### EXERCISE AIM
In the records that come next, find every line with "rule". Return those lines.

* * * * * * * * *

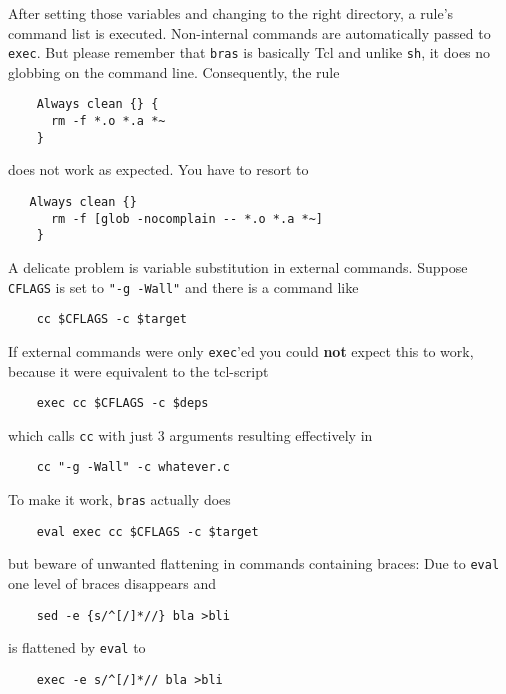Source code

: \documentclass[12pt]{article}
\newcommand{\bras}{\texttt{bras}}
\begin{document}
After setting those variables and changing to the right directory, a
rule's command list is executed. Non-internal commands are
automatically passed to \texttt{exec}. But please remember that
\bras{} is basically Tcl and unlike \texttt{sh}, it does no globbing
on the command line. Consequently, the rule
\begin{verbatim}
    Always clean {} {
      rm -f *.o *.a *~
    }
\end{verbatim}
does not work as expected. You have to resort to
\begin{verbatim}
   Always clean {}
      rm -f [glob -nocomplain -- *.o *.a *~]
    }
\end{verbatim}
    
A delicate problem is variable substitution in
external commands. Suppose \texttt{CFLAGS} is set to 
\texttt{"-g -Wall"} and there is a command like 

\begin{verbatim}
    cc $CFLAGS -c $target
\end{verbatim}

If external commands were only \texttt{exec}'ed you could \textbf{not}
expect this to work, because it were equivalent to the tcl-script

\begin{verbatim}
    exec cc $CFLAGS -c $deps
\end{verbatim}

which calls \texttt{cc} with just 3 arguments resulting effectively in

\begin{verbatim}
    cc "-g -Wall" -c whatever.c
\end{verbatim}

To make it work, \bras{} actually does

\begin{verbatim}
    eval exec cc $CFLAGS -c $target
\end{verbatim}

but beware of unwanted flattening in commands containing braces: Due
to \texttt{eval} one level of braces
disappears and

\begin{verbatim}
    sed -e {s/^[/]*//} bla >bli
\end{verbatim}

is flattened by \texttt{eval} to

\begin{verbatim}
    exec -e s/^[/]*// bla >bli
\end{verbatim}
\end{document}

* * * * * * * * *

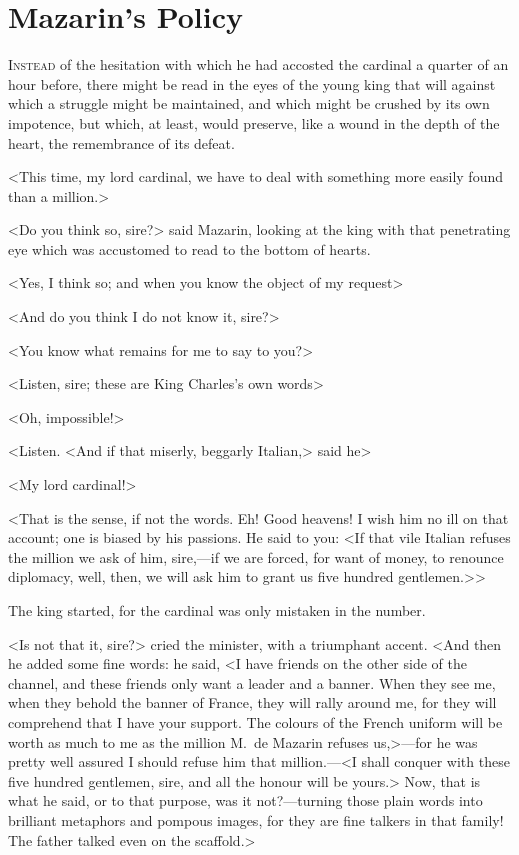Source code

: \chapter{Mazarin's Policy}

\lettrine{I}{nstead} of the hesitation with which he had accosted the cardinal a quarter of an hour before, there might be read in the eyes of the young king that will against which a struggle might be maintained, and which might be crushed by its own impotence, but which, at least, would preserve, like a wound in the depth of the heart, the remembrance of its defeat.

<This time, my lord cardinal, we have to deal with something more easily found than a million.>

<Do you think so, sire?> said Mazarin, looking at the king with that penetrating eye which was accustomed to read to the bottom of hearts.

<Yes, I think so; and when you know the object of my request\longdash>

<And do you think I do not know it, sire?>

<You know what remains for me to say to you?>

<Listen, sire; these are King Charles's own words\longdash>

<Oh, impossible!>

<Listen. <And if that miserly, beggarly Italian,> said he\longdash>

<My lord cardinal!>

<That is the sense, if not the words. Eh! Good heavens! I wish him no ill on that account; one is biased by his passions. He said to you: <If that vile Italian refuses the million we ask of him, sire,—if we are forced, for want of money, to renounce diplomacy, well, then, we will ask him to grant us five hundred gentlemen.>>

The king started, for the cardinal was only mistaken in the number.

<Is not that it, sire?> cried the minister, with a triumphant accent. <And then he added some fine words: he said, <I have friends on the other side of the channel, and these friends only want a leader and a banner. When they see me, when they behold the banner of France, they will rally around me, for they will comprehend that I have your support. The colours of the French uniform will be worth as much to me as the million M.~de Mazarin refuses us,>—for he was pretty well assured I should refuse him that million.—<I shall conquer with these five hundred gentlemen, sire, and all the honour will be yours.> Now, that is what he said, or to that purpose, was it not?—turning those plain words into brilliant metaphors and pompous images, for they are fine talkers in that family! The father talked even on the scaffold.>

* * * * * * * * *

### FINISHED TASK
rule's command list is executed. Non-internal commands are
on the command line. Consequently, the rule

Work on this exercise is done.